Which lines in the data below contain the word "cosine"? Copy each of them.

═══ Provided records

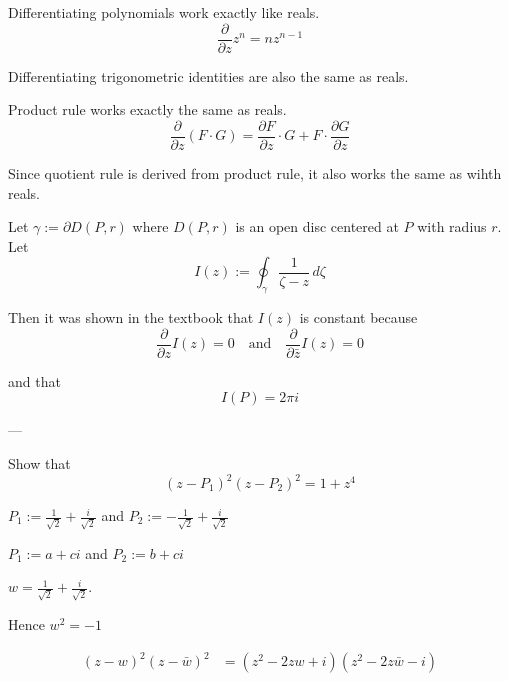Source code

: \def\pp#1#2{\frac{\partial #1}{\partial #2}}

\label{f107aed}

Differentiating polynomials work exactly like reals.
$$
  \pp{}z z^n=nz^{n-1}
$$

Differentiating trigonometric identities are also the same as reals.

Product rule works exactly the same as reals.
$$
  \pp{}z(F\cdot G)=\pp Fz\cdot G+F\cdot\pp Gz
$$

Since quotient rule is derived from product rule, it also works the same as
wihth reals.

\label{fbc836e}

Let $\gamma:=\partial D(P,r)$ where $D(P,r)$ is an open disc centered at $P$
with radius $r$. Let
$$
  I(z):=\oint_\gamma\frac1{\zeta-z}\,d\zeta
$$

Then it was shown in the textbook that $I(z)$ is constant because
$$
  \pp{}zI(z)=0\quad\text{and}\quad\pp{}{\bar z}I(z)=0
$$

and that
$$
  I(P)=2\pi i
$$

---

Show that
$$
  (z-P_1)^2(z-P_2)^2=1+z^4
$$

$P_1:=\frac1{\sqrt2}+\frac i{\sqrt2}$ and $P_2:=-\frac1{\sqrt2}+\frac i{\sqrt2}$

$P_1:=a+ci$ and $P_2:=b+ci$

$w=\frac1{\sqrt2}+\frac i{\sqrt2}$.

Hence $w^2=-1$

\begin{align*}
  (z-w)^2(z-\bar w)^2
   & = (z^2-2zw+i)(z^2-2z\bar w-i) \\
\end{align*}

══════
═══ Provided records

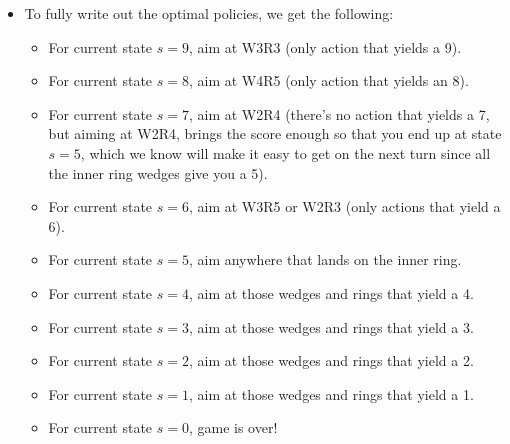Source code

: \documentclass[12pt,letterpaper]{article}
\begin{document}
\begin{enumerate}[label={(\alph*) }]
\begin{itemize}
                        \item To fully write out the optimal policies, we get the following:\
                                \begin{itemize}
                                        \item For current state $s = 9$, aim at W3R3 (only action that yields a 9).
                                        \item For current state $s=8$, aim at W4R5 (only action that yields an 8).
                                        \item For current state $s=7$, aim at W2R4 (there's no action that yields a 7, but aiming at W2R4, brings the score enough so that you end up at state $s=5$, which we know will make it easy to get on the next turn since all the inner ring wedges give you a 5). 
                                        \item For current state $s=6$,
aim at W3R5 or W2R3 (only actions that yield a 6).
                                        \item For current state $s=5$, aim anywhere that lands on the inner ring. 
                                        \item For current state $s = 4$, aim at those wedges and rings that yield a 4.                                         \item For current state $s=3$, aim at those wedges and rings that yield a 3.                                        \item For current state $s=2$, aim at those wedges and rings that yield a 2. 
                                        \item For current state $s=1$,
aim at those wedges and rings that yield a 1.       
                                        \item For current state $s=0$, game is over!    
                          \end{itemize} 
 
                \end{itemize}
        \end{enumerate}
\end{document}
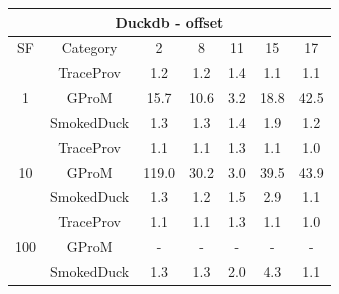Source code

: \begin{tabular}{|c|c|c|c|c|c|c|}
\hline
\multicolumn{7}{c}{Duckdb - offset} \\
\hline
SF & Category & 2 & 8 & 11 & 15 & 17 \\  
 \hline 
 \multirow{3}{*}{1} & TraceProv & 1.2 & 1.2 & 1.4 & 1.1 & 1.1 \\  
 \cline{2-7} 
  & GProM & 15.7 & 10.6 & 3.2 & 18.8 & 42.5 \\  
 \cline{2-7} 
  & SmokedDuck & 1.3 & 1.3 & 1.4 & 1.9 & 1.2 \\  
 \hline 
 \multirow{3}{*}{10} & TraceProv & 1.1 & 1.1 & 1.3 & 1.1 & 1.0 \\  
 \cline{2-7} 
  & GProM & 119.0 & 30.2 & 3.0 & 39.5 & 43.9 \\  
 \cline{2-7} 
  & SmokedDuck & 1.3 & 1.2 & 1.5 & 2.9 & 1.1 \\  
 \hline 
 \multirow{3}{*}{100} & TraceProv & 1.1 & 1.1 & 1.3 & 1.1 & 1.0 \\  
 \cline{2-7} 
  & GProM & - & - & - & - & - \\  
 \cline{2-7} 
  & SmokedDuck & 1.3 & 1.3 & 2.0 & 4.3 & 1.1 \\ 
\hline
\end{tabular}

══════
═══ Provided records

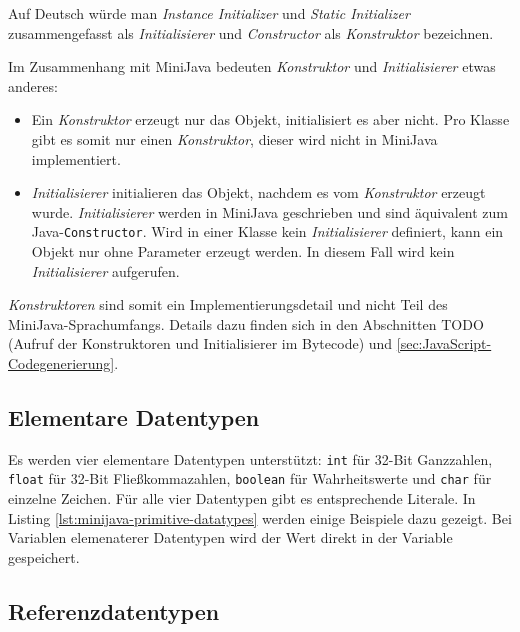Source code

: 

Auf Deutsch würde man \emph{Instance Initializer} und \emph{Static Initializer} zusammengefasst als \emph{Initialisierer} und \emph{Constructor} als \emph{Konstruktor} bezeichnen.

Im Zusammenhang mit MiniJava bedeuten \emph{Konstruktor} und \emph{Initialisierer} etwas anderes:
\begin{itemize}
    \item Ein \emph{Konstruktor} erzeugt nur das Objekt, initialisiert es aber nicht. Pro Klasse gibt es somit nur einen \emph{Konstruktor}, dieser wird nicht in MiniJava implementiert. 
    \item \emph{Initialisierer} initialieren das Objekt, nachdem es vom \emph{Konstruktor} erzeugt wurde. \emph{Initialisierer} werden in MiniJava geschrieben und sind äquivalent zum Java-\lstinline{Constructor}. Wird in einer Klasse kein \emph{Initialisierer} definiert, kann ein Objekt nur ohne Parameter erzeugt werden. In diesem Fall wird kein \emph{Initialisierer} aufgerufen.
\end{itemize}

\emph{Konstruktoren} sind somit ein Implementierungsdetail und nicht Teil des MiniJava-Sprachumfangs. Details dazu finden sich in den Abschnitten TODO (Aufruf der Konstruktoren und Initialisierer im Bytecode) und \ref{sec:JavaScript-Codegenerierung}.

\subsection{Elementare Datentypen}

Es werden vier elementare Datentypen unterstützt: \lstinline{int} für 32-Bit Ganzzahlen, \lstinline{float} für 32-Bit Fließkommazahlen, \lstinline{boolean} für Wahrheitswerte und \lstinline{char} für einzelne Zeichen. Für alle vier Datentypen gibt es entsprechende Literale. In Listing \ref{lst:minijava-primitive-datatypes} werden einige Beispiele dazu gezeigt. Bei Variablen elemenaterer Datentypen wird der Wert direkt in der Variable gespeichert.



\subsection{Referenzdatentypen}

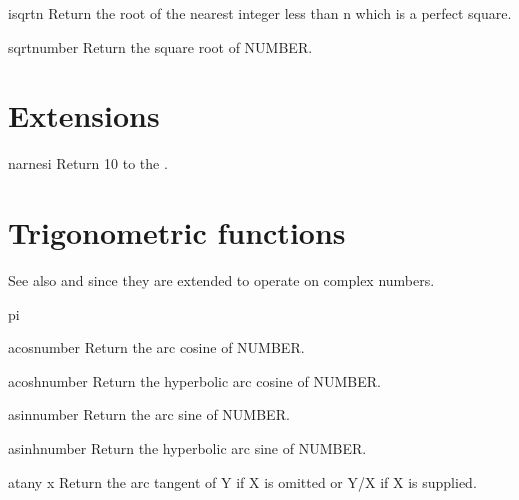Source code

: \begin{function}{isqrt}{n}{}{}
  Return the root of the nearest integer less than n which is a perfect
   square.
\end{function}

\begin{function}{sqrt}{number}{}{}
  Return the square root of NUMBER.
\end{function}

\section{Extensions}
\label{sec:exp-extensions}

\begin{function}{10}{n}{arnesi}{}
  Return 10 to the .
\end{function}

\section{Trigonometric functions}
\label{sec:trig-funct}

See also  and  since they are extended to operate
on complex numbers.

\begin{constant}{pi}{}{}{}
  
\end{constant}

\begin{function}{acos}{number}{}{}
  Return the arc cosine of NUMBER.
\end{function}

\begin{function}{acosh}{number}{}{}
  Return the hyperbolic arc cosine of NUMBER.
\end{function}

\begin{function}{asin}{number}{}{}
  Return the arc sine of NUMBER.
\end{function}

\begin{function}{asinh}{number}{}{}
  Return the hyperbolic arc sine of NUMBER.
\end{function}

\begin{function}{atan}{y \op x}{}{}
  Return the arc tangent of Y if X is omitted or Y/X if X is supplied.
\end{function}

══════

◆ **Answer to this exercise**
  Return the arc cosine of NUMBER.
  Return the hyperbolic arc cosine of NUMBER.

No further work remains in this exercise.